There were standouts, certainly, but just as often there were store-bought chips, soggy and swimming in sub-par sauces, eggs that were under-cooked, over-cooked or not even offered as an option. There were some surprises, and there were some disappointments.
There were also some stunningly brilliant breakfasts.
If a restaurant presented only one sauce option for chilaquiles, Julie and I would typically order the same dish. If a restaurant had both verdes (green) and rojos (red), we'd order one of each. The majority of the time, we'd order eggs over-easy. If we knew the eggs were going to be happy eggs (see $9 chilaquiles), I'd go for sunny-side-up. Beans, potatoes and accoutrements (if available) were taken into consideration, as was the coffee or aguas frescas. The overall experience was key, but really, it all came down to the chilaquiles.

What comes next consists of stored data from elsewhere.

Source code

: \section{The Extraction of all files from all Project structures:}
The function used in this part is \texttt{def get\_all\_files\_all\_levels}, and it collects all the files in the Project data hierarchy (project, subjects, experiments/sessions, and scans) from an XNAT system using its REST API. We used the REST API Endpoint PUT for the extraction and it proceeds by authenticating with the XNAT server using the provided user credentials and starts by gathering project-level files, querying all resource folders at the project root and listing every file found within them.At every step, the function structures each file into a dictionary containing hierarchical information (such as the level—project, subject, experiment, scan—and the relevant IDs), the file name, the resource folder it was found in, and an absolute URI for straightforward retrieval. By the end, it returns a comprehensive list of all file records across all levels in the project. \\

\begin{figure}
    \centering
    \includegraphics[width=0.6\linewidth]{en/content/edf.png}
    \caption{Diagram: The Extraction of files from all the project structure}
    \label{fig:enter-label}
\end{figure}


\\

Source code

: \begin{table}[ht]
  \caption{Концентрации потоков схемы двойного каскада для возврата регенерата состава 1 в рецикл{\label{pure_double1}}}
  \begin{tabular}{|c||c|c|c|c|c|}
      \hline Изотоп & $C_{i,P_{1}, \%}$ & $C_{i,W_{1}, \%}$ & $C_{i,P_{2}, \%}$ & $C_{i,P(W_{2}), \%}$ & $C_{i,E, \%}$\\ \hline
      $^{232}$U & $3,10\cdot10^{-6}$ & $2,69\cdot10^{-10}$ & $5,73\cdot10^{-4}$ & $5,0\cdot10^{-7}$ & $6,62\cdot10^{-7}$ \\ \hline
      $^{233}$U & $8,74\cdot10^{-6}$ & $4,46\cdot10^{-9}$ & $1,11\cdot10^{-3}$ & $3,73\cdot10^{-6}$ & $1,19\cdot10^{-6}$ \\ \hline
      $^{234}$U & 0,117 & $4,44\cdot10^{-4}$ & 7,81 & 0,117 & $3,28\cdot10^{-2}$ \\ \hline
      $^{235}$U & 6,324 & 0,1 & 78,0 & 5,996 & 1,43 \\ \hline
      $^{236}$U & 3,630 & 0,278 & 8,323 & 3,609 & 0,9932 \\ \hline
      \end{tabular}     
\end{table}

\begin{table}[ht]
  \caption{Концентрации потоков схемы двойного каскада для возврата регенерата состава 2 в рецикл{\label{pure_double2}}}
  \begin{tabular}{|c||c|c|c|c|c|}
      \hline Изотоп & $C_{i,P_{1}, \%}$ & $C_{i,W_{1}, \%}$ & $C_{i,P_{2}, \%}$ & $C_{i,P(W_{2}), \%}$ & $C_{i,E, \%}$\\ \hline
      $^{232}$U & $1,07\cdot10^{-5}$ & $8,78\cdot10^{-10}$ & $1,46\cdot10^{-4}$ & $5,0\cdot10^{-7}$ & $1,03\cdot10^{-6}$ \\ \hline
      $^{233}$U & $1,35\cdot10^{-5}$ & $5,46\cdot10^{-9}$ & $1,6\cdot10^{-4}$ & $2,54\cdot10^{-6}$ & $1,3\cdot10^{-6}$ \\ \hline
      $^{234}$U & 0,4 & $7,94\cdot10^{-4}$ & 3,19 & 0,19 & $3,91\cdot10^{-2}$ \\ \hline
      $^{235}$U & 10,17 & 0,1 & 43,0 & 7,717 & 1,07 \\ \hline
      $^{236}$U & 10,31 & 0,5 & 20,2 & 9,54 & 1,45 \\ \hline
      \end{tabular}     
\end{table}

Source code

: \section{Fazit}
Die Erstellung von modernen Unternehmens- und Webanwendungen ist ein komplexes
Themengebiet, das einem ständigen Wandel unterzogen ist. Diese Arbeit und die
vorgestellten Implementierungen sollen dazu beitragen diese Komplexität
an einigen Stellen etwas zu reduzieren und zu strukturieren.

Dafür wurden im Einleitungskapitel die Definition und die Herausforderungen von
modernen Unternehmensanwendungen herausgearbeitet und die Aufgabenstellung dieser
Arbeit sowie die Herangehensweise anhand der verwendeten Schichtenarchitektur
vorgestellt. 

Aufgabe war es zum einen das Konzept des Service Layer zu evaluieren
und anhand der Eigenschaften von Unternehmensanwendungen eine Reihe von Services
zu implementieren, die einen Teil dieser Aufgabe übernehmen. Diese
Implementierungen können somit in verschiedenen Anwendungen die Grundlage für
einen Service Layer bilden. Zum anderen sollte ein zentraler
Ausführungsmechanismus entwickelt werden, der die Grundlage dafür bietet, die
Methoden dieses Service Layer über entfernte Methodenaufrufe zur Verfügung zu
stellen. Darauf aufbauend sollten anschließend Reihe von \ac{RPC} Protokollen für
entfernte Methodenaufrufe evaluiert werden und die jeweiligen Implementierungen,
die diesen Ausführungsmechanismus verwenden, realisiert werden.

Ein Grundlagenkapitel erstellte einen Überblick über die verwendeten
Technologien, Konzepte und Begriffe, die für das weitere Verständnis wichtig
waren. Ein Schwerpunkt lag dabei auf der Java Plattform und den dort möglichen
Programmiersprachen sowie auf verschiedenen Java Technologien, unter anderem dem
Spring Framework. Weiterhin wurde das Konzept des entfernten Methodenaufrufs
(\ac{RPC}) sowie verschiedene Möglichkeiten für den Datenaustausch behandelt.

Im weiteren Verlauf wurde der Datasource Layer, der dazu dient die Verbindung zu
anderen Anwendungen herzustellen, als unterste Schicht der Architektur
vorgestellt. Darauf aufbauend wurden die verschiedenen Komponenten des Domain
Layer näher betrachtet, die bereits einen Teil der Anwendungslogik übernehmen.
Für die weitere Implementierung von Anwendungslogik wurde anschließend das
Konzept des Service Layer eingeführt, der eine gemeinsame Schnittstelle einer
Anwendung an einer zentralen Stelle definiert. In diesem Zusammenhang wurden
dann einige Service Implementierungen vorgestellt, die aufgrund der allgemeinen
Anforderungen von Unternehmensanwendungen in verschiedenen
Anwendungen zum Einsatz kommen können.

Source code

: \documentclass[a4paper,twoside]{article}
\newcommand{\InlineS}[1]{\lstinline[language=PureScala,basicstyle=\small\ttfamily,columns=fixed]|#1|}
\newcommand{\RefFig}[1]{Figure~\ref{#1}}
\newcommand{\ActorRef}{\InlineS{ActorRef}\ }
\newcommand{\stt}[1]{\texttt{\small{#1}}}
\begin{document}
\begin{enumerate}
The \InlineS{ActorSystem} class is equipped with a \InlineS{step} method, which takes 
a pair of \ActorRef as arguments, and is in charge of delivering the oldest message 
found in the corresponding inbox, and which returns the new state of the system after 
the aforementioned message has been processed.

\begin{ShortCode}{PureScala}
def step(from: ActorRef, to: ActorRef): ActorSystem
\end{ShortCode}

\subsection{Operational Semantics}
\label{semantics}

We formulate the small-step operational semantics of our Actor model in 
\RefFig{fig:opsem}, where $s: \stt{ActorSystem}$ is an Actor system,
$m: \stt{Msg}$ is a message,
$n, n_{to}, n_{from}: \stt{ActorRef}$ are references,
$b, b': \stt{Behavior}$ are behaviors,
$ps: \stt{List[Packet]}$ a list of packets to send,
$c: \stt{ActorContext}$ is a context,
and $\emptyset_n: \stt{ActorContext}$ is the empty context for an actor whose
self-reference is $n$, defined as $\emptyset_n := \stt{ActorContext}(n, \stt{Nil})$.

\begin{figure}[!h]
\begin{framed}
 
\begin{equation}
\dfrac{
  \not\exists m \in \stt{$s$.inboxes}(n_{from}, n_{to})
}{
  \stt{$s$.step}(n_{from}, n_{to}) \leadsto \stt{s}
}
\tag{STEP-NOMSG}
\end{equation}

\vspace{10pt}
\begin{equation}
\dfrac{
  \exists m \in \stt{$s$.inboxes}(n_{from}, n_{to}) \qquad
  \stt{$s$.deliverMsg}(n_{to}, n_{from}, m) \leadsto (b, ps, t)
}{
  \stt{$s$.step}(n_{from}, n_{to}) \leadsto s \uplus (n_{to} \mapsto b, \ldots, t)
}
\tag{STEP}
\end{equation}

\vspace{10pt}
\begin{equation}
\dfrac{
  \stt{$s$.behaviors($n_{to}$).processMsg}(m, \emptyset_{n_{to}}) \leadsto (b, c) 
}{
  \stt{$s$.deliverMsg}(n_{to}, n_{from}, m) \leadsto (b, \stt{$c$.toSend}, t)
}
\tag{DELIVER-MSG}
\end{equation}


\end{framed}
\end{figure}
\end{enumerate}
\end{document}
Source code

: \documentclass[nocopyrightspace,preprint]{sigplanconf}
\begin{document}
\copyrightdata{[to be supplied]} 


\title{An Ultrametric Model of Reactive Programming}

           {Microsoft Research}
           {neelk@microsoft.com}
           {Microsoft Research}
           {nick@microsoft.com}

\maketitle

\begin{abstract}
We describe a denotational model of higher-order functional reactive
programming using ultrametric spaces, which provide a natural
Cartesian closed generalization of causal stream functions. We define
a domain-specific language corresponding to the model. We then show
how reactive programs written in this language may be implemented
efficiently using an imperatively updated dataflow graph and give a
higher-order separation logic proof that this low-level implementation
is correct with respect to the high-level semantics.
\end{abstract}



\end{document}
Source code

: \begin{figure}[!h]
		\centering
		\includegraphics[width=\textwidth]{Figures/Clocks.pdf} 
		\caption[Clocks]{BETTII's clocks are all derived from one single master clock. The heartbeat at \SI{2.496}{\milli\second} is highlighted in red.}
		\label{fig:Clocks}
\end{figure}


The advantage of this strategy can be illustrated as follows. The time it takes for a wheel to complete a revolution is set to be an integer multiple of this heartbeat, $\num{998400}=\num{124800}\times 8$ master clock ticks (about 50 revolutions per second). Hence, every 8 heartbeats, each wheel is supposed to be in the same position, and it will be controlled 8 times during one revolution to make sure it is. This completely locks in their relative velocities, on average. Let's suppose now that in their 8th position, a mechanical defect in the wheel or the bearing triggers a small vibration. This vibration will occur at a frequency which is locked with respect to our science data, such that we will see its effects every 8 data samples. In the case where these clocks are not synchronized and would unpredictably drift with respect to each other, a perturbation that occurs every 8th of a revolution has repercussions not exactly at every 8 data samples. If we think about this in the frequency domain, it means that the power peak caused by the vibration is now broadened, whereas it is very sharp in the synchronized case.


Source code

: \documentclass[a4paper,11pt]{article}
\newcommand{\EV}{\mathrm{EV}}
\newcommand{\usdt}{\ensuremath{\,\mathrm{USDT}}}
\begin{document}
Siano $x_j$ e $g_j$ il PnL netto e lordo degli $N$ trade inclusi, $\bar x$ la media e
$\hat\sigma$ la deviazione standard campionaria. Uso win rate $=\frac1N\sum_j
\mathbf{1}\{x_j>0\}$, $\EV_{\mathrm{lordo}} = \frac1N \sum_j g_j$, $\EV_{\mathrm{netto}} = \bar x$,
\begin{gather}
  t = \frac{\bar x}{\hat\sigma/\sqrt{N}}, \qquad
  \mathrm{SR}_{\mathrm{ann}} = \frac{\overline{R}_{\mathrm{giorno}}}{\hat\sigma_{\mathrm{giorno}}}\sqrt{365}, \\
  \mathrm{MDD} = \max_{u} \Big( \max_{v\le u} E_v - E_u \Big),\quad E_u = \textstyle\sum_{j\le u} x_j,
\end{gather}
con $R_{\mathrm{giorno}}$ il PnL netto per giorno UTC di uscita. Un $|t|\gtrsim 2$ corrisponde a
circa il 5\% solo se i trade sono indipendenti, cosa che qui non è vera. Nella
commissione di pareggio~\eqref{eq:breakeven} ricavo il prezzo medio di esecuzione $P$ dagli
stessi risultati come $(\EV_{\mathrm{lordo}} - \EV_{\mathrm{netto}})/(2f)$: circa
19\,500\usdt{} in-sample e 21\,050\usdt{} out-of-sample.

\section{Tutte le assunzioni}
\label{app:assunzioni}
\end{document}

We've done our due diligence, and now, we humbly present to you ten establishments that Julie and I both agreed have the finest chilaquiles in Austin. These are our favorites, the places we return to time and time again.
These chilaquiles are the best of the best.
Señor Buddy's 8600 Highway 290, Austin, TX 78736 (512) 288-0437 www.senorbuddys.com
Señor Buddy's chilaquiles. © Ryan Schierling |
Notice that there are no potatoes? And the absence of sour cream? You know you've got a winner when they're so good you don't even miss those little extras. Perfect every single time. (Julie)
La Casita 1519 West Anderson Lane, Austin, TX 78757 (512) 469-0105 www.lacasitatx.com
La Casita chilaquiles. © Ryan Schierling |
If you were to judge the well-worn strip mall on Anderson Lane that houses La Casita by appearances only, you'd keep driving. The corner unit hides a vibrant decor, a friendly waitstaff and a tiny kitchen putting out perfectly-executed chilaquiles, both rojos y verdes. We visit often. (Ryan)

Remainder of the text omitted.